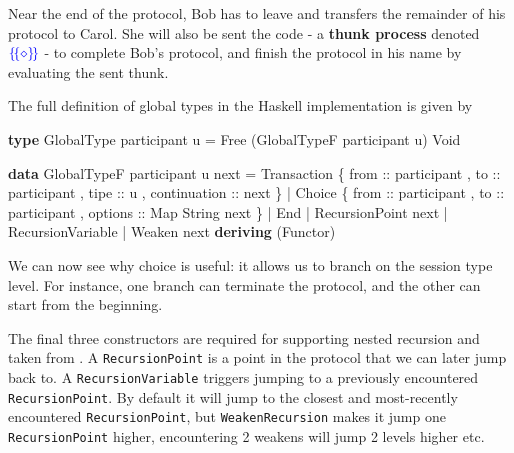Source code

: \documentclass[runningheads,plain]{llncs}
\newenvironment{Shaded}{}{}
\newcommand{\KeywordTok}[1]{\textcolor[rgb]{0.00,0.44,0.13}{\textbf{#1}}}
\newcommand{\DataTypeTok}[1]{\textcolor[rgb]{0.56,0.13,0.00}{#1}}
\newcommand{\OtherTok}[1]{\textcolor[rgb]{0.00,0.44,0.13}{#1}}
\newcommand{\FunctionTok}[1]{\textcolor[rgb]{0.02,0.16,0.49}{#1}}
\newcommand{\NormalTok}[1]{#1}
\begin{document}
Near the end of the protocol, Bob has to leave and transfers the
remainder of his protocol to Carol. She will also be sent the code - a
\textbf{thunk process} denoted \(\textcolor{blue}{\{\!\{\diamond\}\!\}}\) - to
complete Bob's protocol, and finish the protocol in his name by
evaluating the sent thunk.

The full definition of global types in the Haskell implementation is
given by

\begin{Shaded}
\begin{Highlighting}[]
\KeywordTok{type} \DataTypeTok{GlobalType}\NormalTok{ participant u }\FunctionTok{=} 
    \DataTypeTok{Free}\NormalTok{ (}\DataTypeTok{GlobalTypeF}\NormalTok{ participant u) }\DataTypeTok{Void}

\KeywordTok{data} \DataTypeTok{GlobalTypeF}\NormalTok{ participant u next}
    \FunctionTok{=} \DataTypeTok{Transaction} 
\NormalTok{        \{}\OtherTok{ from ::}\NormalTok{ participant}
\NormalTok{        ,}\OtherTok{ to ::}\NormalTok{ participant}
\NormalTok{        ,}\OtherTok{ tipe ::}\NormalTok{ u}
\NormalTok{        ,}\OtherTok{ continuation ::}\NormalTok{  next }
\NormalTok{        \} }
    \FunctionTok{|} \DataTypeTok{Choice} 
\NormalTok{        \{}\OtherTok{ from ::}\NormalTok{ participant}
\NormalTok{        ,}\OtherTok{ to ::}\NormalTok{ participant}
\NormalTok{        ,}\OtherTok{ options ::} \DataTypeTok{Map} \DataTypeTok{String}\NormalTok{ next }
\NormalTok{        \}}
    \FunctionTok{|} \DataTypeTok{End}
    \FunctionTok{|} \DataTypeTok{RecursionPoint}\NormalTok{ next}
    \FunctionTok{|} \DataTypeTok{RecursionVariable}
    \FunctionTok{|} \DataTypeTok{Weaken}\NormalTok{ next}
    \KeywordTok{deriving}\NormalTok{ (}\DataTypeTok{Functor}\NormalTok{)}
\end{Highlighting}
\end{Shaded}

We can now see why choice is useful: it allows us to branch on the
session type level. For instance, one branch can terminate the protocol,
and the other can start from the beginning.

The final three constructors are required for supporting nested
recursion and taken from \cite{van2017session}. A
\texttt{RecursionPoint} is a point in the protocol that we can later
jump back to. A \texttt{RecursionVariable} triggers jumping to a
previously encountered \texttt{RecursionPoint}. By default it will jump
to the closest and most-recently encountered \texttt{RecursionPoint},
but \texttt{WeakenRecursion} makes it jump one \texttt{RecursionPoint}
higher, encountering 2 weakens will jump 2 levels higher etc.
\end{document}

────

=== TASK ===
Set down the records in full and exactly. Do not carry over any image.

=== WRITTEN REPLY ===
Source code

: \documentclass[runningheads,plain]{llncs}
\newenvironment{Shaded}{}{}
\newcommand{\KeywordTok}[1]{\textcolor[rgb]{0.00,0.44,0.13}{\textbf{#1}}}
\newcommand{\DataTypeTok}[1]{\textcolor[rgb]{0.56,0.13,0.00}{#1}}
\newcommand{\OtherTok}[1]{\textcolor[rgb]{0.00,0.44,0.13}{#1}}
\newcommand{\FunctionTok}[1]{\textcolor[rgb]{0.02,0.16,0.49}{#1}}
\newcommand{\NormalTok}[1]{#1}
\begin{document}
Near the end of the protocol, Bob has to leave and transfers the
remainder of his protocol to Carol. She will also be sent the code - a
\textbf{thunk process} denoted \(\textcolor{blue}{\{\!\{\diamond\}\!\}}\) - to
complete Bob's protocol, and finish the protocol in his name by
evaluating the sent thunk.

The full definition of global types in the Haskell implementation is
given by

\begin{Shaded}
\begin{Highlighting}[]
\KeywordTok{type} \DataTypeTok{GlobalType}\NormalTok{ participant u }\FunctionTok{=} 
    \DataTypeTok{Free}\NormalTok{ (}\DataTypeTok{GlobalTypeF}\NormalTok{ participant u) }\DataTypeTok{Void}

\KeywordTok{data} \DataTypeTok{GlobalTypeF}\NormalTok{ participant u next}
    \FunctionTok{=} \DataTypeTok{Transaction} 
\NormalTok{        \{}\OtherTok{ from ::}\NormalTok{ participant}
\NormalTok{        ,}\OtherTok{ to ::}\NormalTok{ participant}
\NormalTok{        ,}\OtherTok{ tipe ::}\NormalTok{ u}
\NormalTok{        ,}\OtherTok{ continuation ::}\NormalTok{  next }
\NormalTok{        \} }
    \FunctionTok{|} \DataTypeTok{Choice} 
\NormalTok{        \{}\OtherTok{ from ::}\NormalTok{ participant}
\NormalTok{        ,}\OtherTok{ to ::}\NormalTok{ participant}
\NormalTok{        ,}\OtherTok{ options ::} \DataTypeTok{Map} \DataTypeTok{String}\NormalTok{ next }
\NormalTok{        \}}
    \FunctionTok{|} \DataTypeTok{End}
    \FunctionTok{|} \DataTypeTok{RecursionPoint}\NormalTok{ next}
    \FunctionTok{|} \DataTypeTok{RecursionVariable}
    \FunctionTok{|} \DataTypeTok{Weaken}\NormalTok{ next}
    \KeywordTok{deriving}\NormalTok{ (}\DataTypeTok{Functor}\NormalTok{)}
\end{Highlighting}
\end{Shaded}

We can now see why choice is useful: it allows us to branch on the
session type level. For instance, one branch can terminate the protocol,
and the other can start from the beginning.

The final three constructors are required for supporting nested
recursion and taken from \cite{van2017session}. A
\texttt{RecursionPoint} is a point in the protocol that we can later
jump back to. A \texttt{RecursionVariable} triggers jumping to a
previously encountered \texttt{RecursionPoint}. By default it will jump
to the closest and most-recently encountered \texttt{RecursionPoint},
but \texttt{WeakenRecursion} makes it jump one \texttt{RecursionPoint}
higher, encountering 2 weakens will jump 2 levels higher etc.
\end{document}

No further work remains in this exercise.